If you are a new FX trader and want to learn the truth about forex trading as it applies to you and your trading business, one of the first things you should understand is that many myths about trading have arisen over the years. 

Some of these beliefs arose due to how things used to be in the forex market before retail traders had access to online forex trading. Others were most likely exaggerations based on isolated occurrences that were not reflective of the forex market as a whole.

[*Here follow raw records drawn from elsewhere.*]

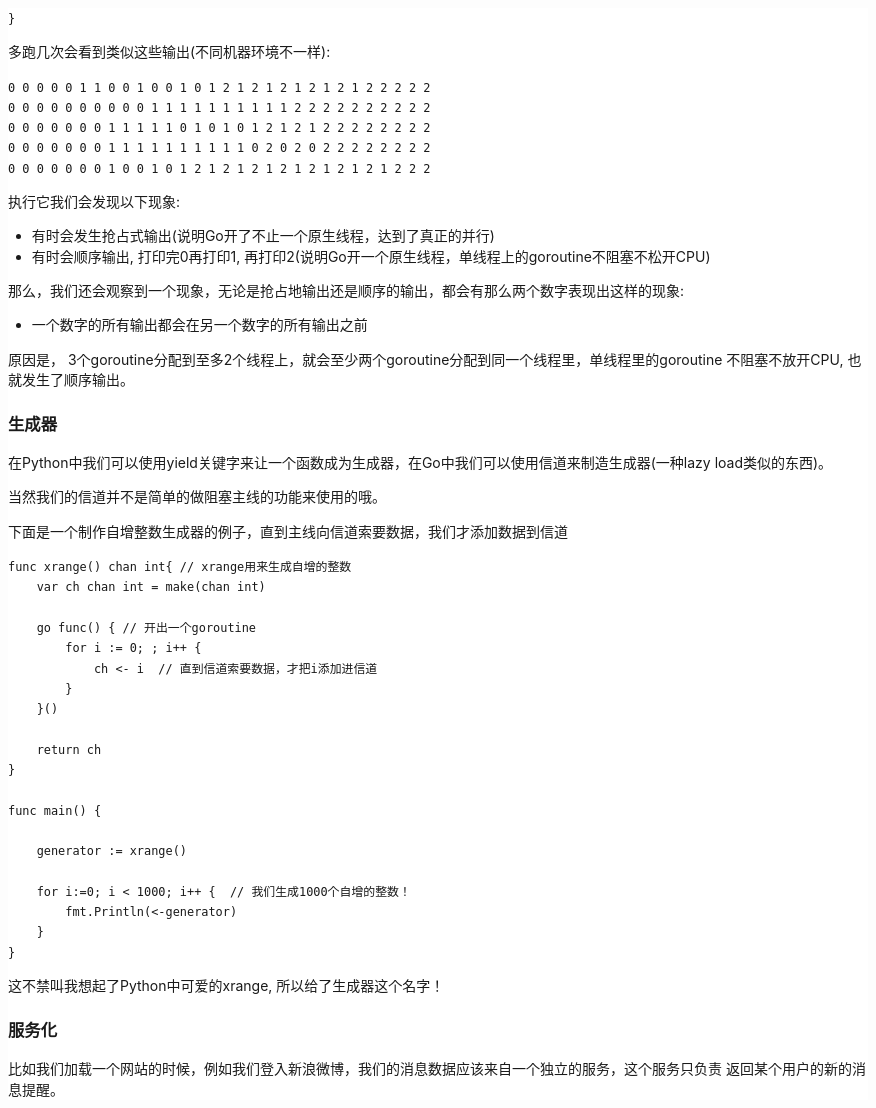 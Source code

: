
 ```
}
```
多跑几次会看到类似这些输出(不同机器环境不一样):
```
0 0 0 0 0 1 1 0 0 1 0 0 1 0 1 2 1 2 1 2 1 2 1 2 1 2 2 2 2 2
0 0 0 0 0 0 0 0 0 0 1 1 1 1 1 1 1 1 1 1 2 2 2 2 2 2 2 2 2 2
0 0 0 0 0 0 0 1 1 1 1 1 0 1 0 1 0 1 2 1 2 1 2 2 2 2 2 2 2 2
0 0 0 0 0 0 0 1 1 1 1 1 1 1 1 1 1 0 2 0 2 0 2 2 2 2 2 2 2 2
0 0 0 0 0 0 0 1 0 0 1 0 1 2 1 2 1 2 1 2 1 2 1 2 1 2 1 2 2 2
```
执行它我们会发现以下现象:

- 有时会发生抢占式输出(说明Go开了不止一个原生线程，达到了真正的并行)
- 有时会顺序输出, 打印完0再打印1, 再打印2(说明Go开一个原生线程，单线程上的goroutine不阻塞不松开CPU)

那么，我们还会观察到一个现象，无论是抢占地输出还是顺序的输出，都会有那么两个数字表现出这样的现象:

- 一个数字的所有输出都会在另一个数字的所有输出之前

原因是， 3个goroutine分配到至多2个线程上，就会至少两个goroutine分配到同一个线程里，单线程里的goroutine 不阻塞不放开CPU, 也就发生了顺序输出。

### 生成器
在Python中我们可以使用yield关键字来让一个函数成为生成器，在Go中我们可以使用信道来制造生成器(一种lazy load类似的东西)。

当然我们的信道并不是简单的做阻塞主线的功能来使用的哦。

下面是一个制作自增整数生成器的例子，直到主线向信道索要数据，我们才添加数据到信道
```
func xrange() chan int{ // xrange用来生成自增的整数
    var ch chan int = make(chan int)

    go func() { // 开出一个goroutine
        for i := 0; ; i++ {
            ch <- i  // 直到信道索要数据，才把i添加进信道
        }
    }()

    return ch
}

func main() {

    generator := xrange()

    for i:=0; i < 1000; i++ {  // 我们生成1000个自增的整数！
        fmt.Println(<-generator)
    }
}
```
这不禁叫我想起了Python中可爱的xrange, 所以给了生成器这个名字！

### 服务化
比如我们加载一个网站的时候，例如我们登入新浪微博，我们的消息数据应该来自一个独立的服务，这个服务只负责 返回某个用户的新的消息提醒。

I will concentrate on myths that either have no present basis or appear to be based on rare incidents that are ordinary for the forex market in general.

Myth No. 1: You can make an easy amount with FX trading

Never, any asset class is difficult, requiring a unique combination of abilities and approaches.

What is simple in forex trading is opening a trading account and beginning to trade. On the other hand, making consistent gains is different because the currency market is significantly more volatile than equities, bonds, or commodities markets and trade 245.

To maintain a high success rate and generate money in forex trading, you must develop a trading strategy, test it, and stick to it.

Myth No. 2: Forex is for short-term traders

One of the most common myths about forex trading is this. Forex trading is often believed to be only effective for short-term positions and would better fit long-term investors to invest in other asset classes. That, however, is not the truth.

You can devise profitable long-term forex trading strategies for a currency pair by examining geopolitical links, the present macroeconomic position, interest rates in both nations, and so on. A good long-term call made after careful research can yield far more profit than many short-term calls combined. It will also decrease your stress levels because you will not participate in minute-to-minute trading.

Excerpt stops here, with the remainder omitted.